Coder Social home page Coder Social logo

Comments (6)

dttung2905 avatar dttung2905 commented on June 11, 2024

Hi @sameerjoshinice,

Thanks for reporting this to us. An i/o timeout and context deadline exceed often mean network connection error. I have a few questions:

  • Has it setup been working well for you before you encounter this problem? Or this is the first time this scaler has been run, causing the outage?
  • Did you try to debug by setting up a testing pod, making the same sasl + tls connection using Kafka cli instead? If this test does not pass, it means there are errors with the tls cert + sasl
  • How did you manage to find out that KEDA operator is causing CPU spike in AWS MSK brokers ? What was the number of affected brokers out of the AWS MSK fleet ?
  • If you could get more logs for troubleshooting, that would be great

from keda.

sameerjoshinice avatar sameerjoshinice commented on June 11, 2024

Hi @dttung2905 ,
Please see answers inline
Has it setup been working well for you before you encounter this problem? Or this is the first time this scaler has been run, causing the outage?
[SJ]: First time this scaler has been run causing the outage.
Did you try to debug by setting up a testing pod, making the same sasl + tls connection using Kafka cli instead? If this test does not pass, it means there are errors with the tls cert + sasl
[SJ]: There are other clients which are contacting the MSK with same role and are working fine. Those clients are Java based mostly.
How did you manage to find out that KEDA operator is causing CPU spike in AWS MSK brokers ? What was the number of affected brokers out of the AWS MSK fleet ?
[SJ]: There are 3 brokers in shared MSK and all of them got affected. This happened twice and both the time, it was KEDA scaler whose permissions were enabled for access to the MSK and issue started happening.
If you could get more logs for troubleshooting, that would be great.
[SJ]: I will try to get more logs as and when I get something of importance.

from keda.

jared-schmidt-niceincontact avatar jared-schmidt-niceincontact commented on June 11, 2024

We also saw this error from the Keda operator before the timeouts and context deadline started happening:

ERROR scale_handler error getting metric for trigger {"scaledObject.Namespace": "mynamespace", "scaledObject.Name": "myscaler", "trigger": "apacheKafkaScaler", "error": "error listing consumer group offset: %!w()"}

from keda.

jared-schmidt-niceincontact avatar jared-schmidt-niceincontact commented on June 11, 2024

Our suspicion is that the scaler caused a flood of broken connections that didn't close properly and eventually caused all of the groups to rebalance which pegged the CPU. The rebalances can be seen within a few minutes of starting the scalingobject.
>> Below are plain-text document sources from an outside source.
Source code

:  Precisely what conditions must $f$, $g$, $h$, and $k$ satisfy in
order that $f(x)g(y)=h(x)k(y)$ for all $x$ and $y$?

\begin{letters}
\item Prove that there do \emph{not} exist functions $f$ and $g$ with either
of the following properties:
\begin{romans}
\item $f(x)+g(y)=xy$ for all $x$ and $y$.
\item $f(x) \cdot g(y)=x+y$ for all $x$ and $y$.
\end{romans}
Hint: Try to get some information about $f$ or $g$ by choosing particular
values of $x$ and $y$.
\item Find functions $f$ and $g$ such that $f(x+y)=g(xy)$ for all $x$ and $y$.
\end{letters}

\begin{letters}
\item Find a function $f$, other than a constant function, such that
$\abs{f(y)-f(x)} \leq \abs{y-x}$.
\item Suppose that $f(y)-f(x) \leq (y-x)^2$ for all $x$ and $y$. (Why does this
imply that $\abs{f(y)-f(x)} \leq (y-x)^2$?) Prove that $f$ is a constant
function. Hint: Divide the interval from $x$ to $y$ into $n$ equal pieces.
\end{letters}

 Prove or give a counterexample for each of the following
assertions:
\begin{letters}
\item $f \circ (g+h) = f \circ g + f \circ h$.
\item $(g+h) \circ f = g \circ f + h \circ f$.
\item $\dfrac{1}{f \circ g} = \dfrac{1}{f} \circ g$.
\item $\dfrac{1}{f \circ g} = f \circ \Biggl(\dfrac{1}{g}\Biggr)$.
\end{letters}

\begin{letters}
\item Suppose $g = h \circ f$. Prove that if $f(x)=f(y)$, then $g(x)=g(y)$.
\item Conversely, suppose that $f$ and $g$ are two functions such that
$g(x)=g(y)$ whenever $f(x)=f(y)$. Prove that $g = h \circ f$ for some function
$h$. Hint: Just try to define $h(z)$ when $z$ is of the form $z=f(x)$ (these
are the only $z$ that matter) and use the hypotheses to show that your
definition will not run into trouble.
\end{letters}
I also have this email which highlights some things AWS was finding at the same time:

Iโ€™ve been talking to our AWS TAM and the AWS folks about this issue. They still believe based on the logs that they have access to (which we donโ€™t) that the problems are related to a new IAM permission that is required when running under the newest Kafka version. They are seeing many authentication issues related to the routing pods. My coworker and I have been playing with permissions to give the application rights requested by AWS. The CPU on the cluster dropped slightly when we did that, however, we are getting the following error still even after applying the update on the routing pods:

Connection to node -2 () terminated during authentication. This may happen due to any of the following reasons: (1) Authentication failed due to invalid credentials with brokers older than 1.0.0, (2) Firewall blocking Kafka TLS traffic (eg it may only allow HTTPS traffic), (3) Transient network issue.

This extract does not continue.